Your answer must contain each line of the data, copied exactly.

# # # #

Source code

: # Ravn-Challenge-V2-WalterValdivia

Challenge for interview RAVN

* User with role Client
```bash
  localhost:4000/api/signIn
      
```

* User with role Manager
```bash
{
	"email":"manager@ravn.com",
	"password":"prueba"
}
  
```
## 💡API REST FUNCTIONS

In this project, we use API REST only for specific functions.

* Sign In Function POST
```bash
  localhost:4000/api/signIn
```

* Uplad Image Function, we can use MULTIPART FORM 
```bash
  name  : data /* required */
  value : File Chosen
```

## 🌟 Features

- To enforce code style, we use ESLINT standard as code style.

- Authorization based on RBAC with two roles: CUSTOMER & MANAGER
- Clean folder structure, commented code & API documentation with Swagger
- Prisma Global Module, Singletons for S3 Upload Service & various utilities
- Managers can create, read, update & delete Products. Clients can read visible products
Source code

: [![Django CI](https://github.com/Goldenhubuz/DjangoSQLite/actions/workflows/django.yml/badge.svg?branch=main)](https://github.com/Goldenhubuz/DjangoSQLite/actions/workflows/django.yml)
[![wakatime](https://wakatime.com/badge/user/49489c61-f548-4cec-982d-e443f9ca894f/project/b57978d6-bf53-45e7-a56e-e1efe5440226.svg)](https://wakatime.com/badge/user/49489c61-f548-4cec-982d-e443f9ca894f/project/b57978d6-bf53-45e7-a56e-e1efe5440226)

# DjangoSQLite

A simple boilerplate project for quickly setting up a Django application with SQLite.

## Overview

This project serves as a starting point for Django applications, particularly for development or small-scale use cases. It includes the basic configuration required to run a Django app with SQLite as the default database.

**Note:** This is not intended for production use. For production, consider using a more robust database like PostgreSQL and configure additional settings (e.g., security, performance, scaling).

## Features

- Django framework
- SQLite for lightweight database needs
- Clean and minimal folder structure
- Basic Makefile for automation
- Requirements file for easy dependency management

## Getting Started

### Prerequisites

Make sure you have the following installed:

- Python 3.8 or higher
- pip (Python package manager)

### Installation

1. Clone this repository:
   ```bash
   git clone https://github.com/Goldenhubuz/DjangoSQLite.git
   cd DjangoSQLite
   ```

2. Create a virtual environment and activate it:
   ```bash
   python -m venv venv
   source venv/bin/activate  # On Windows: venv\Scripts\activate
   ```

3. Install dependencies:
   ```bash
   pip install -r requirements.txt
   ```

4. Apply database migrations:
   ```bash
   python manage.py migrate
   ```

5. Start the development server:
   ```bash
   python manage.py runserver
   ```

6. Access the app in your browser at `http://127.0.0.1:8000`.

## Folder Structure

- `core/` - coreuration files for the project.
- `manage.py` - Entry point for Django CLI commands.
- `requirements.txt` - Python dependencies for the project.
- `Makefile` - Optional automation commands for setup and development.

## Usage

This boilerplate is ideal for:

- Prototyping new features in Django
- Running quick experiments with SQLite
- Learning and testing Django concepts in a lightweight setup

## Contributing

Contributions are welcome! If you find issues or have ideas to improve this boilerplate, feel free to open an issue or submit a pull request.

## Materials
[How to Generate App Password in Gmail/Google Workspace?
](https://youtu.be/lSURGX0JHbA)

# # # #

» **RESULT OF THIS TASK**
Source code

: # Ravn-Challenge-V2-WalterValdivia

Challenge for interview RAVN

* User with role Client
```bash
  localhost:4000/api/signIn
      
```

* User with role Manager
```bash
{
	"email":"manager@ravn.com",
	"password":"prueba"
}
  
```
## 💡API REST FUNCTIONS

In this project, we use API REST only for specific functions.

* Sign In Function POST
```bash
  localhost:4000/api/signIn
```

* Uplad Image Function, we can use MULTIPART FORM 
```bash
  name  : data /* required */
  value : File Chosen
```

## 🌟 Features

- To enforce code style, we use ESLINT standard as code style.

- Authorization based on RBAC with two roles: CUSTOMER & MANAGER
- Clean folder structure, commented code & API documentation with Swagger
- Prisma Global Module, Singletons for S3 Upload Service & various utilities
- Managers can create, read, update & delete Products. Clients can read visible products
Source code

: [![Django CI](https://github.com/Goldenhubuz/DjangoSQLite/actions/workflows/django.yml/badge.svg?branch=main)](https://github.com/Goldenhubuz/DjangoSQLite/actions/workflows/django.yml)
[![wakatime](https://wakatime.com/badge/user/49489c61-f548-4cec-982d-e443f9ca894f/project/b57978d6-bf53-45e7-a56e-e1efe5440226.svg)](https://wakatime.com/badge/user/49489c61-f548-4cec-982d-e443f9ca894f/project/b57978d6-bf53-45e7-a56e-e1efe5440226)

# DjangoSQLite

A simple boilerplate project for quickly setting up a Django application with SQLite.

## Overview

This project serves as a starting point for Django applications, particularly for development or small-scale use cases. It includes the basic configuration required to run a Django app with SQLite as the default database.

**Note:** This is not intended for production use. For production, consider using a more robust database like PostgreSQL and configure additional settings (e.g., security, performance, scaling).

## Features

- Django framework
- SQLite for lightweight database needs
- Clean and minimal folder structure
- Basic Makefile for automation
- Requirements file for easy dependency management

## Getting Started

### Prerequisites

Make sure you have the following installed:

- Python 3.8 or higher
- pip (Python package manager)

### Installation

1. Clone this repository:
   ```bash
   git clone https://github.com/Goldenhubuz/DjangoSQLite.git
   cd DjangoSQLite
   ```

2. Create a virtual environment and activate it:
   ```bash
   python -m venv venv
   source venv/bin/activate  # On Windows: venv\Scripts\activate
   ```

3. Install dependencies:
   ```bash
   pip install -r requirements.txt
   ```

4. Apply database migrations:
   ```bash
   python manage.py migrate
   ```

5. Start the development server:
   ```bash
   python manage.py runserver
   ```

6. Access the app in your browser at `http://127.0.0.1:8000`.

## Folder Structure

- `core/` - coreuration files for the project.
- `manage.py` - Entry point for Django CLI commands.
- `requirements.txt` - Python dependencies for the project.
- `Makefile` - Optional automation commands for setup and development.

## Usage

This boilerplate is ideal for:

- Prototyping new features in Django
- Running quick experiments with SQLite
- Learning and testing Django concepts in a lightweight setup

## Contributing

Contributions are welcome! If you find issues or have ideas to improve this boilerplate, feel free to open an issue or submit a pull request.

## Materials
[How to Generate App Password in Gmail/Google Workspace?
](https://youtu.be/lSURGX0JHbA)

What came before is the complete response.